At the twilight of his career,
I.M. Pei shows few signs of slowing down

Modernism's elder statesman looks back over 50 years and forward to finishing new museums on three continents
By Robert Ivy, FAIA

I.M. Pei's agility with the Modern form has garnered him prestigious commissions for museums and cultural institutions throughout his career, from the East Building of the National Gallery of Art (winner of this year's AIA 25 Year Award) to an addition and renovation of the centuries-old Louvre to a new wing for temporary exhibitions at the German Historical Museum in Berlin (pictured at left). Although he's been officially retired for more than a decade, Pei still has projects on his plate and a twice-a-week-at-the-office habit. Shortly after the AIA Accent on Architecture dinner on March 3 in Washington, D.C., editor in chief Robert Ivy visited Pei at his office in Lower Manhattan, where they discussed the evolution of Pei's design thinking, the importance of working abroad, and his current slate of projects.

AR: You say you have retired, but you continue to be involved in projects. What are you working on right now?

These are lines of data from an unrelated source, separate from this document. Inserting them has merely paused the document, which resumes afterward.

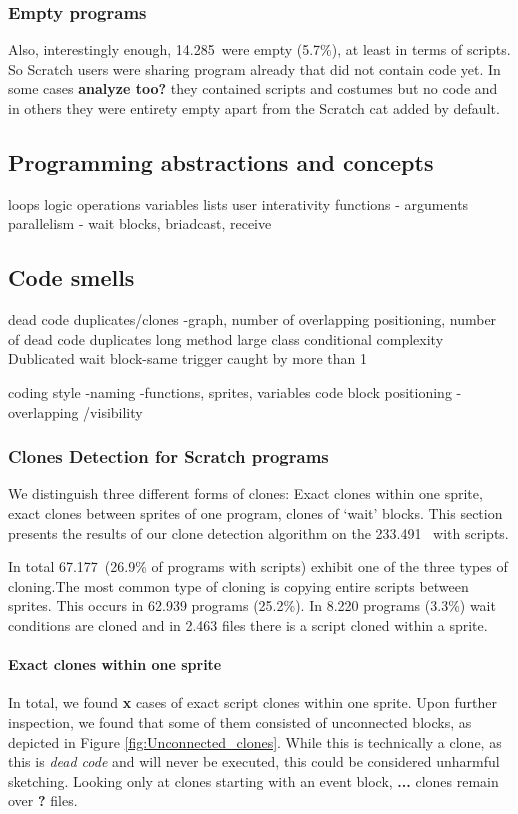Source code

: \documentclass{sig-alternate}
\newcommand{\nemptyPrograms}{14.285}
\newcommand{\nScriptPrograms}{233.491}
\newcommand{\nProgramsWithClones}{67.177}
\newcommand{\todo}[1]{\textbf{#1}}
\begin{document}
\subsubsection{Empty programs}

Also, interestingly enough, \nemptyPrograms~were empty (5.7\%), at least in terms of scripts. So Scratch users were sharing program already that did not contain code yet. In some cases \todo{analyze too?} they contained scripts and costumes but no code and in others they were entirety empty apart from the Scratch cat added by default.

\subsection{Programming abstractions and concepts}
loops	
logic operations	
variables	
lists	
user interativity	
functions - arguments
parallelism	- wait blocks, briadcast, receive	


\subsection{Code smells}
dead code
duplicates/clones -graph, number of overlapping positioning, number of dead code duplicates
long method
large class
conditional complexity
Dublicated wait block-same trigger caught by more than 1

coding style -naming -functions, sprites, variables
code block positioning - overlapping /visibility

\subsubsection{Clones Detection for Scratch programs}
\label{clone_Detection}

We distinguish three different forms of clones: Exact clones within one sprite, exact clones between sprites of one program, clones of `wait' blocks. This section presents the results of our clone detection algorithm on the \nScriptPrograms~ with scripts.

In total \nProgramsWithClones~(26.9\% of programs with scripts) exhibit one of the three types of cloning.The most common type of cloning is copying entire scripts between sprites. This occurs in 62.939 programs (25.2\%). In 8.220 programs (3.3\%) wait conditions are cloned and in 2.463 files there is a script cloned within a sprite.

\paragraph{Exact clones within one sprite}
In total, we found \todo{x} cases of exact script clones within one sprite. Upon further inspection, we found that some of them consisted of unconnected blocks, as depicted in Figure \ref{fig:Unconnected_clones}. While this is technically a clone, as this is \emph{dead code} and will never be executed, this could be considered unharmful sketching. Looking only at clones starting with an event block, \todo{...} clones remain over \todo{?} files.
\end{document}

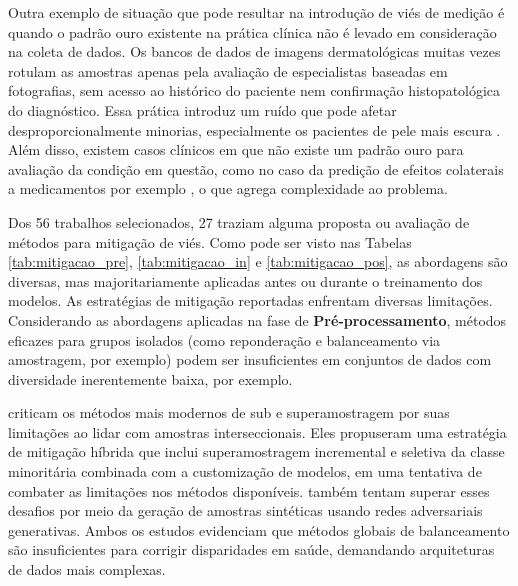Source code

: Outra exemplo de situação que pode resultar na introdução de viés de medição é quando o padrão ouro existente na prática clínica não é levado em consideração na coleta de dados. Os bancos de dados de imagens dermatológicas muitas vezes rotulam as amostras apenas pela avaliação de especialistas baseadas em fotografias, sem acesso ao histórico do paciente nem confirmação histopatológica do diagnóstico. Essa prática introduz um ruído que pode afetar desproporcionalmente minorias, especialmente os pacientes de pele mais escura \cite{daneshjou2022disparities}. Além disso, existem casos clínicos em que não existe um padrão ouro para avaliação da condição em questão, como no caso da predição de efeitos colaterais a medicamentos por exemplo \cite{chandak2020using}, o que agrega complexidade ao problema.

Dos 56 trabalhos selecionados, 27 traziam alguma proposta ou avaliação de métodos para mitigação de viés. Como pode ser visto nas Tabelas \ref{tab:mitigacao_pre}, \ref{tab:mitigacao_in} e \ref{tab:mitigacao_pos}, as abordagens são diversas, mas majoritariamente aplicadas antes ou durante o treinamento dos modelos. As estratégias de mitigação reportadas enfrentam diversas limitações. Considerando as abordagens aplicadas na fase de \textbf{Pré-processamento}, métodos eficazes para grupos isolados (como reponderação e balanceamento via amostragem, por exemplo) podem ser insuficientes em conjuntos de dados com diversidade inerentemente baixa, por exemplo.

\citet{afrose2022subpopulation} criticam os métodos mais modernos de sub e superamostragem por suas limitações ao lidar com amostras interseccionais. Eles propuseram uma estratégia de mitigação híbrida que inclui superamostragem incremental e seletiva da classe minoritária combinada com a customização de modelos, em uma tentativa de combater as limitações nos métodos disponíveis. \citet{burlina2021addressing} também tentam superar esses desafios por meio da geração de amostras sintéticas usando redes adversariais generativas. Ambos os estudos evidenciam que métodos globais de balanceamento são insuficientes para corrigir disparidades em saúde, demandando arquiteturas de dados mais complexas.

IMP: I haven’t taken any new projects in the past three years—I told myself, if I cannot live long enough to finish it, I don’t want it. So I have three projects now. The first one is the Musée d’Arte Moderne in Luxembourg, which is under construction right now. The museum will be located on top of an old, old fortress, Fort Tüngen, which the Austrians built in the 1800s. The client is the State of Luxembourg. I accepted the commission for the project in 1990 or 1991, after I retired, but it began only six months ago—it was stopped altogether five or six years for various reasons. The second project is a museum in my hometown of Suzhou, China. And I am also designing the Museum of Islamic Art in the Middle East, in Qatar.

AR: So do these projects involve design work, or development work and decisions about construction?

IMP: It’s a little bit of each. I just completed the design for the museum in Qatar, which I accepted about two and a half years ago. It’s now under construction, but that’s an exceptional one, because usually it takes longer than that. I’m doing most of the work on the Suzhou Museum on my own.

AR: That’s a very active, demanding schedule.

IMP: I’ve been active all my life. In 1990 I retired from my firm, I.M. Pei & Partners, and for two years I didn’t do much. Then I started to get kind of antsy, so I decided, I’m going to do some more work. And I chose to do work outside the U.S. because I’ve spent 45 years here and I wanted to learn more about what’s happening in the rest of the world. So I travel to the Middle East, I travel to China, I travel to Europe. It’s all very rewarding—the only problem is the travel is getting more and more difficult for me now. Ten years ago I would have enjoyed it a lot more.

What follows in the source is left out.